Saturday, September 03, 2016

Revolt Against Cultural Hierarchizing of Human Value

My back yard


I have been looked down on and looked up to. I have been despised, pitied, and admired. When I attend to these hierarchizations I feel either worthless, or worthy.

This is life on the honor-shame hierarchy, which engenders approval seeking and disapproval sinking. Cultural valuations of persons is a never-ending roller coaster of opinion-poll downs and ups. Is there a way out of this craziness?!
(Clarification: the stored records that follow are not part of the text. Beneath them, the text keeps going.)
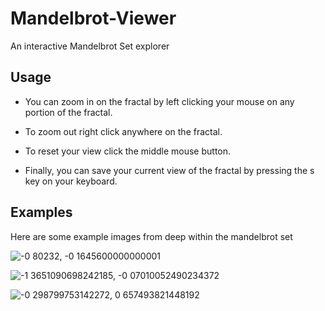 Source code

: 
# Mandelbrot-Viewer
An interactive Mandelbrot Set explorer
 
 ## Usage
- You can zoom in on the fractal by left clicking your mouse on any portion of the fractal.
 
- To zoom out right click anywhere on the fractal.
 
- To reset your view click the middle mouse button.
 
- Finally, you can save your current view of the fractal by pressing the s key on your keyboard.

## Examples
Here are some example images from deep within the mandelbrot set

![-0 80232, -0 1645600000000001](https://user-images.githubusercontent.com/49791407/127788693-072b9889-d9d3-4a30-987c-4c7a1b266600.png)

![-1 3651090698242185, -0 07010052490234372](https://user-images.githubusercontent.com/49791407/127788704-853e4384-a1fc-4f8c-af15-1b4599f35eba.png)

![-0 298799753142272, 0 657493821448192](https://user-images.githubusercontent.com/49791407/127788874-389f8daf-0110-4b51-9893-32f8cff86b75.png)
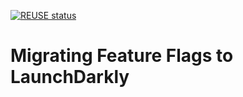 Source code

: [![REUSE status](https://api.reuse.software/badge/github.com/petar-iv/cloud-cf-feature-flags-sample)](https://api.reuse.software/info/github.com/petar-iv/cloud-cf-feature-flags-sample)

# Migrating Feature Flags to LaunchDarkly
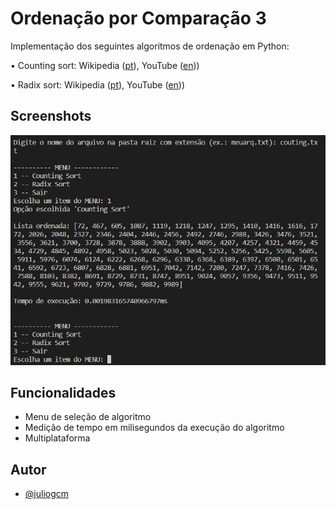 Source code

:# Ordenação por Comparação 3

Implementação dos seguintes algoritmos de ordenação em Python:

• Counting sort: Wikipedia ([pt](https://pt.wikipedia.org/wiki/Counting_sort)), YouTube ([en](https://www.youtube.com/watch?v=OKd534EWcdk)))

• Radix sort: Wikipedia ([pt](https://pt.wikipedia.org/wiki/Radix_sort)), YouTube ([en](https://www.youtube.com/watch?v=XiuSW_mEn7g)))

## Screenshots

![Screenshot 01](imagens/screenshot_01.png)

## Funcionalidades

- Menu de seleção de algoritmo
- Medição de tempo em milisegundos da execução do algoritmo
- Multiplataforma

## Autor

- [@juliogcm](https://github.com/juliogcm)
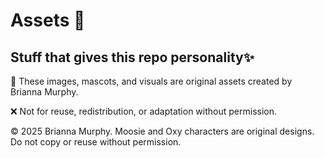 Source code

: # Assets 🧩

## Stuff that gives this repo personality✨

📌 These images, mascots, and visuals are original assets created by Brianna Murphy.

❌ Not for reuse, redistribution, or adaptation without permission.

© 2025 Brianna Murphy. Moosie and Oxy characters are original designs. Do not copy or reuse without permission.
Dr. Martin Luther King, Jr., in his Autobiography, describes an experience he had as a little boy. King writes:

"My mother confronted the age-old problem of the Negro parent in America: how to explain discrimination and segregation to a small child. She taught me that I should feel a sense of “somebodiness” but that on the other hand I had to go out and face a system that stared me in the face every day saying you are “less than,” you are “not equal to.” She told me about slavery and how it ended with the Civil War. She tried to explain the divided system of the South— the segregated schools, restaurants , theaters, housing; the white and colored signs on drinking fountains, waiting rooms, lavatories— as a social condition rather than a natural order. She made it clear that she opposed this system and that I must never allow it to make me feel inferior. Then she said the words that almost every Negro hears before he can yet understand the injustice that makes them necessary: “You are as good as anyone.” At this time Mother had no idea that the little boy in her arms would years later be involved in a struggle against the system she was speaking of." (Clayborne Carson, The Autobiography of Martin Luther King, Jr., Kindle Locations 153-160)

This is Real Jesus wisdom that dismisses cultural hierarchies of power which measure human value on a scale from worthy to worthless. Jesus opposed this. Jesus revolted against this. He came to demolish this, and replace it with his kingdom that is not of this world.

All who are in Christ are "somebodies." In Christ's kingdom no people are "less than" or "not equal to." It's precisely "the least of these" (Matthew 25) that Jesus comes for. 

In the eyes of Christ, which are the only eyes worth being evaluated by, I am as loved as anyone. As I fix on my true belovedness in Christ I refuse to ride the roller coaster of the surrounding culture.

Know who you are and what God thinks of you. 

Struggle against the world system that holds people captive.